**Exercise goal:**
Search the data for "easy" and copy every matching line.

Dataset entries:
-------------------------

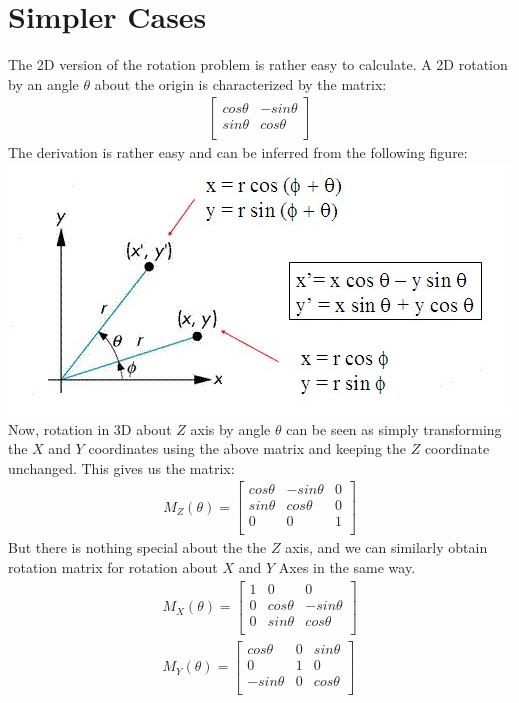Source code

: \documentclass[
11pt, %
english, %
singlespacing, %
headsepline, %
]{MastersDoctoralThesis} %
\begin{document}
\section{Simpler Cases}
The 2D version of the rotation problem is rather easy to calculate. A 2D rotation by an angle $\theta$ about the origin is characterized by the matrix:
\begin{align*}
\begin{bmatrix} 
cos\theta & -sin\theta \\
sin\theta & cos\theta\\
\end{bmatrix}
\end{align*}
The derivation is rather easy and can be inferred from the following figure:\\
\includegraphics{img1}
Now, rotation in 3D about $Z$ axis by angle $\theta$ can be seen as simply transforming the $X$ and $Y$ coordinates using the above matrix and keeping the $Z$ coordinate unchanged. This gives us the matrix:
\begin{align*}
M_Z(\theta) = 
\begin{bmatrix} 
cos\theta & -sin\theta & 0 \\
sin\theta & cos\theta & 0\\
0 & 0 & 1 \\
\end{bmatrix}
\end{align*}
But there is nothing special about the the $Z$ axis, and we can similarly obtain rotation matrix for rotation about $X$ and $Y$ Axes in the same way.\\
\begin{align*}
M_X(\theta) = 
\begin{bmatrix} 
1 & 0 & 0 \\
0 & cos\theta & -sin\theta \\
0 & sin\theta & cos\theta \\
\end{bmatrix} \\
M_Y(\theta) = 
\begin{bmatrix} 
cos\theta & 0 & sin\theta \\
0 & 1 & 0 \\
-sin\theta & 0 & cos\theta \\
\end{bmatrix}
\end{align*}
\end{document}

-------------------------

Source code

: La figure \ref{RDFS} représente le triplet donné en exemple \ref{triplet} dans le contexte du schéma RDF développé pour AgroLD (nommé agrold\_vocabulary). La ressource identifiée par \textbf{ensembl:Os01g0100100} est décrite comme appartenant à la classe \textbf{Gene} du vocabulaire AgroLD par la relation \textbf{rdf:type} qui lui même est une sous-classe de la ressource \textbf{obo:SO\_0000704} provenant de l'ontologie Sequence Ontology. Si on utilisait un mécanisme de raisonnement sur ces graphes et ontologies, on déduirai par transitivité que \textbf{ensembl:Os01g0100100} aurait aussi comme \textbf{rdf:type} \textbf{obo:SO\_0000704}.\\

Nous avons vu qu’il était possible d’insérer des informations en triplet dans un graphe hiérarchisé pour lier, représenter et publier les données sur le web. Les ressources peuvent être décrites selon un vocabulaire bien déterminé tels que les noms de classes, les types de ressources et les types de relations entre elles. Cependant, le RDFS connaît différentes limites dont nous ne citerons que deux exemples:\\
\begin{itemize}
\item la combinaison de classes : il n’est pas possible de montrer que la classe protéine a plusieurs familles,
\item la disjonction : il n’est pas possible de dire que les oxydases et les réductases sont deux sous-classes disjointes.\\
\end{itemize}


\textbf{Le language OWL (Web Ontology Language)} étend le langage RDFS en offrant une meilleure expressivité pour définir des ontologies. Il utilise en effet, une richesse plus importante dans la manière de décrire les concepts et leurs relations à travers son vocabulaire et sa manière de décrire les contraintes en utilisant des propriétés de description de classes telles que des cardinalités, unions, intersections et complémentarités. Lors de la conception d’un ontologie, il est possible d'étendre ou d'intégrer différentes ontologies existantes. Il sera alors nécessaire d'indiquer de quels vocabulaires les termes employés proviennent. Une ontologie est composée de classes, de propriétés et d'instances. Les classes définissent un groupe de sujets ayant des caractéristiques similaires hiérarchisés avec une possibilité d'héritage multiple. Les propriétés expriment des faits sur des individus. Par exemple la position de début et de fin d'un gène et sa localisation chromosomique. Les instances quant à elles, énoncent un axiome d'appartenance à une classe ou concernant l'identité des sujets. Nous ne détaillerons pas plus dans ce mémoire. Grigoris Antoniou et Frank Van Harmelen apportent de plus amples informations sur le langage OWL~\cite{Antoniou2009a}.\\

-------------------------

**Written response:**
The 2D version of the rotation problem is rather easy to calculate. A 2D rotation by an angle $\theta$ about the origin is characterized by the matrix:
The derivation is rather easy and can be inferred from the following figure:\\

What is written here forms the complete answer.